• _Work item_
Exact copy, no pictures: restate each entry below word for word.

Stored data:
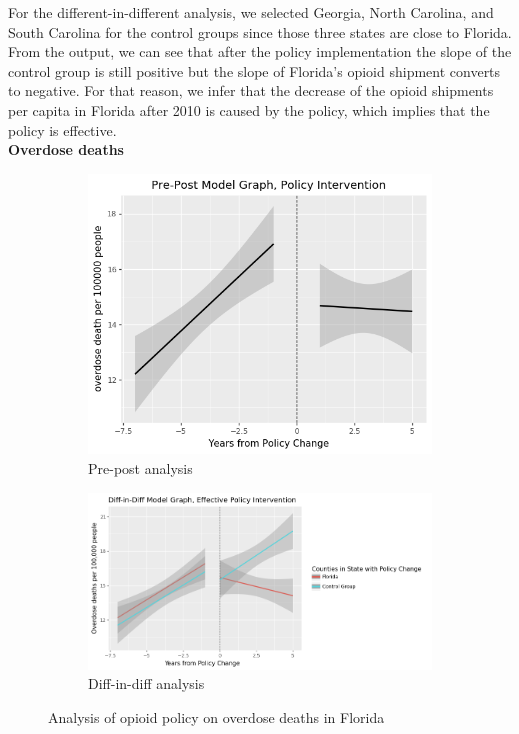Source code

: \documentclass[12pt,letterpaper]{article}
\begin{document}
For the different-in-different analysis, we selected Georgia, North Carolina, and South Carolina for the control groups since those three states are close to Florida. From the output, we can see that after the policy implementation the slope of the control group is still positive but the slope of Florida's opioid shipment converts to negative. For that reason, we infer that the decrease of the opioid shipments per capita in Florida after 2010 is caused by the policy, which implies that the policy is effective. \\

\noindent \textbf{Overdose deaths} \\

\begin{figure}[!h]
\centering
\begin{subfigure}{.5\textwidth}
  \centering
  \includegraphics[width=0.7\linewidth]{../30_results/General_Results/florida_overdose_death_prepost.png}
  \caption{Pre-post analysis}
  \label{fig:fl_death_prepost}
\end{subfigure}%
\begin{subfigure}{.55\textwidth}
  \centering
  \includegraphics[width=1\linewidth]{../30_results/General_Results/florida_overdose_death_diffdiff.png}
  \caption{Diff-in-diff analysis}
  \label{fig:fl_death_did}
\end{subfigure}
\caption{Analysis of opioid policy on overdose deaths in Florida}
\label{fig:fl_death}
\end{figure}
\end{document}
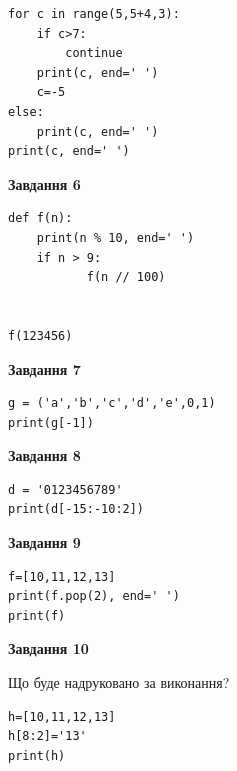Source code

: \documentclass[12pt, ukrainian]{article}
\begin{document}
{{{{{{{{{\begin{minipage}[t]{10.5cm}
\begin{verbatim}
for c in range(5,5+4,3):
    if c>7:
        continue
    print(c, end=' ')
    c=-5
else:
    print(c, end=' ')
print(c, end=' ')
\end{verbatim}



\begin{center}
\textbf{Завдання 6}
\end{center}

\begin{verbatim}
def f(n):
    print(n % 10, end=' ')
    if n > 9:
           f(n // 100)
    

f(123456)
\end{verbatim}



\begin{center}
\textbf{Завдання 7}
\end{center}

\begin{verbatim}
g = ('a','b','c','d','e',0,1)
print(g[-1])
\end{verbatim}



\begin{center}
\textbf{Завдання 8}
\end{center}

\begin{verbatim}
d = '0123456789'
print(d[-15:-10:2])
\end{verbatim}



\begin{center}
\textbf{Завдання 9}
\end{center}

\begin{verbatim}
f=[10,11,12,13]
print(f.pop(2), end=' ')
print(f)
\end{verbatim}



\begin{center}
\textbf{Завдання 10}
\end{center}
Що буде надруковано за виконання?\par
\begin{verbatim}
h=[10,11,12,13]
h[8:2]='13'
print(h)
\end{verbatim}

\end{minipage}

}
\newpage

}}}}}}}}
\end{document}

• _Reply to the exercise_
Source code

: \documentclass[12pt,letterpaper]{article}
\begin{document}
For the different-in-different analysis, we selected Georgia, North Carolina, and South Carolina for the control groups since those three states are close to Florida. From the output, we can see that after the policy implementation the slope of the control group is still positive but the slope of Florida's opioid shipment converts to negative. For that reason, we infer that the decrease of the opioid shipments per capita in Florida after 2010 is caused by the policy, which implies that the policy is effective. \\

\noindent \textbf{Overdose deaths} \\

\begin{figure}[!h]
\centering
\begin{subfigure}{.5\textwidth}
  \centering
  \includegraphics[width=0.7\linewidth]{../30_results/General_Results/florida_overdose_death_prepost.png}
  \caption{Pre-post analysis}
  \label{fig:fl_death_prepost}
\end{subfigure}%
\begin{subfigure}{.55\textwidth}
  \centering
  \includegraphics[width=1\linewidth]{../30_results/General_Results/florida_overdose_death_diffdiff.png}
  \caption{Diff-in-diff analysis}
  \label{fig:fl_death_did}
\end{subfigure}
\caption{Analysis of opioid policy on overdose deaths in Florida}
\label{fig:fl_death}
\end{figure}
\end{document}
Source code

: \documentclass[12pt, ukrainian]{article}
\begin{document}
{{{{{{{{{\begin{minipage}[t]{10.5cm}
\begin{verbatim}
for c in range(5,5+4,3):
    if c>7:
        continue
    print(c, end=' ')
    c=-5
else:
    print(c, end=' ')
print(c, end=' ')
\end{verbatim}



\begin{center}
\textbf{Завдання 6}
\end{center}

\begin{verbatim}
def f(n):
    print(n % 10, end=' ')
    if n > 9:
           f(n // 100)
    

f(123456)
\end{verbatim}



\begin{center}
\textbf{Завдання 7}
\end{center}

\begin{verbatim}
g = ('a','b','c','d','e',0,1)
print(g[-1])
\end{verbatim}



\begin{center}
\textbf{Завдання 8}
\end{center}

\begin{verbatim}
d = '0123456789'
print(d[-15:-10:2])
\end{verbatim}



\begin{center}
\textbf{Завдання 9}
\end{center}

\begin{verbatim}
f=[10,11,12,13]
print(f.pop(2), end=' ')
print(f)
\end{verbatim}



\begin{center}
\textbf{Завдання 10}
\end{center}
Що буде надруковано за виконання?\par
\begin{verbatim}
h=[10,11,12,13]
h[8:2]='13'
print(h)
\end{verbatim}

\end{minipage}

}
\newpage

}}}}}}}}
\end{document}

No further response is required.